▸ **Your assignment**: Retype each line below precisely and omit all images.

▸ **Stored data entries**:
:::::

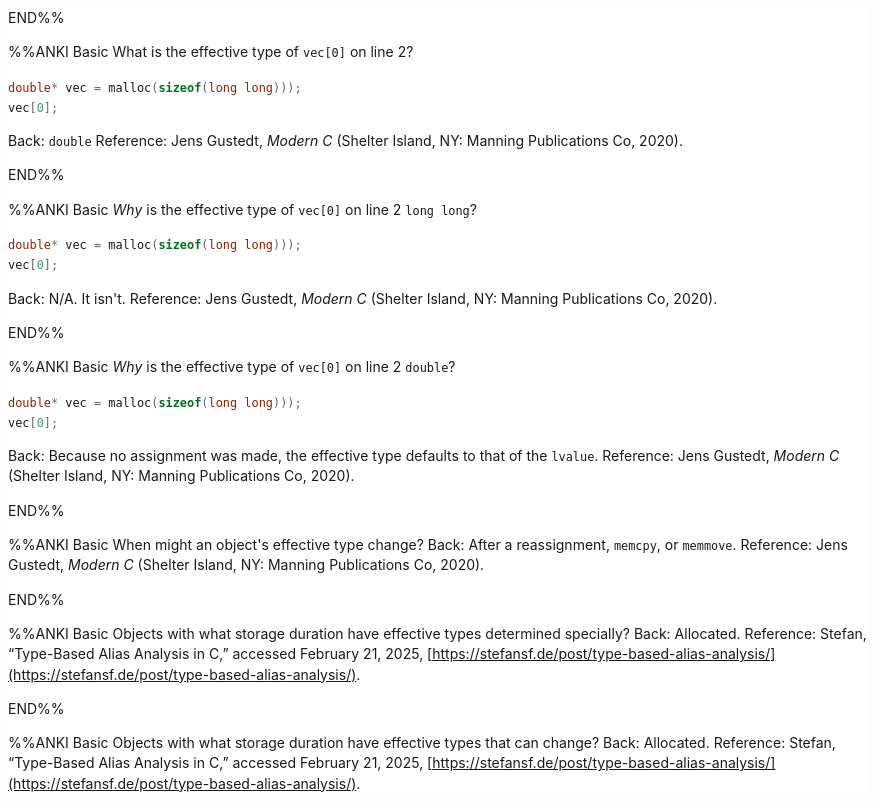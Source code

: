 END%%

%%ANKI
Basic
What is the effective type of `vec[0]` on line 2?
```c
double* vec = malloc(sizeof(long long)));
vec[0];
```
Back: `double`
Reference: Jens Gustedt, _Modern C_ (Shelter Island, NY: Manning Publications Co, 2020).

END%%

%%ANKI
Basic
*Why* is the effective type of `vec[0]` on line 2 `long long`?
```c
double* vec = malloc(sizeof(long long)));
vec[0];
```
Back: N/A. It isn't.
Reference: Jens Gustedt, _Modern C_ (Shelter Island, NY: Manning Publications Co, 2020).

END%%

%%ANKI
Basic
*Why* is the effective type of `vec[0]` on line 2 `double`?
```c
double* vec = malloc(sizeof(long long)));
vec[0];
```
Back: Because no assignment was made, the effective type defaults to that of the `lvalue`.
Reference: Jens Gustedt, _Modern C_ (Shelter Island, NY: Manning Publications Co, 2020).

END%%

%%ANKI
Basic
When might an object's effective type change?
Back: After a reassignment, `memcpy`, or `memmove`.
Reference: Jens Gustedt, _Modern C_ (Shelter Island, NY: Manning Publications Co, 2020).

END%%

%%ANKI
Basic
Objects with what storage duration have effective types determined specially?
Back: Allocated.
Reference: Stefan, “Type-Based Alias Analysis in C,” accessed February 21, 2025, [https://stefansf.de/post/type-based-alias-analysis/](https://stefansf.de/post/type-based-alias-analysis/).

END%%

%%ANKI
Basic
Objects with what storage duration have effective types that can change?
Back: Allocated.
Reference: Stefan, “Type-Based Alias Analysis in C,” accessed February 21, 2025, [https://stefansf.de/post/type-based-alias-analysis/](https://stefansf.de/post/type-based-alias-analysis/).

:::::

▸ **Final answer**:
Source code

: END%%

%%ANKI
Basic
What is the effective type of `vec[0]` on line 2?
```c
double* vec = malloc(sizeof(long long)));
vec[0];
```
Back: `double`
Reference: Jens Gustedt, _Modern C_ (Shelter Island, NY: Manning Publications Co, 2020).

END%%

%%ANKI
Basic
*Why* is the effective type of `vec[0]` on line 2 `long long`?
```c
double* vec = malloc(sizeof(long long)));
vec[0];
```
Back: N/A. It isn't.
Reference: Jens Gustedt, _Modern C_ (Shelter Island, NY: Manning Publications Co, 2020).

END%%

%%ANKI
Basic
*Why* is the effective type of `vec[0]` on line 2 `double`?
```c
double* vec = malloc(sizeof(long long)));
vec[0];
```
Back: Because no assignment was made, the effective type defaults to that of the `lvalue`.
Reference: Jens Gustedt, _Modern C_ (Shelter Island, NY: Manning Publications Co, 2020).

END%%

%%ANKI
Basic
When might an object's effective type change?
Back: After a reassignment, `memcpy`, or `memmove`.
Reference: Jens Gustedt, _Modern C_ (Shelter Island, NY: Manning Publications Co, 2020).

END%%

%%ANKI
Basic
Objects with what storage duration have effective types determined specially?
Back: Allocated.
Reference: Stefan, “Type-Based Alias Analysis in C,” accessed February 21, 2025, [https://stefansf.de/post/type-based-alias-analysis/](https://stefansf.de/post/type-based-alias-analysis/).

END%%

%%ANKI
Basic
Objects with what storage duration have effective types that can change?
Back: Allocated.
Reference: Stefan, “Type-Based Alias Analysis in C,” accessed February 21, 2025, [https://stefansf.de/post/type-based-alias-analysis/](https://stefansf.de/post/type-based-alias-analysis/).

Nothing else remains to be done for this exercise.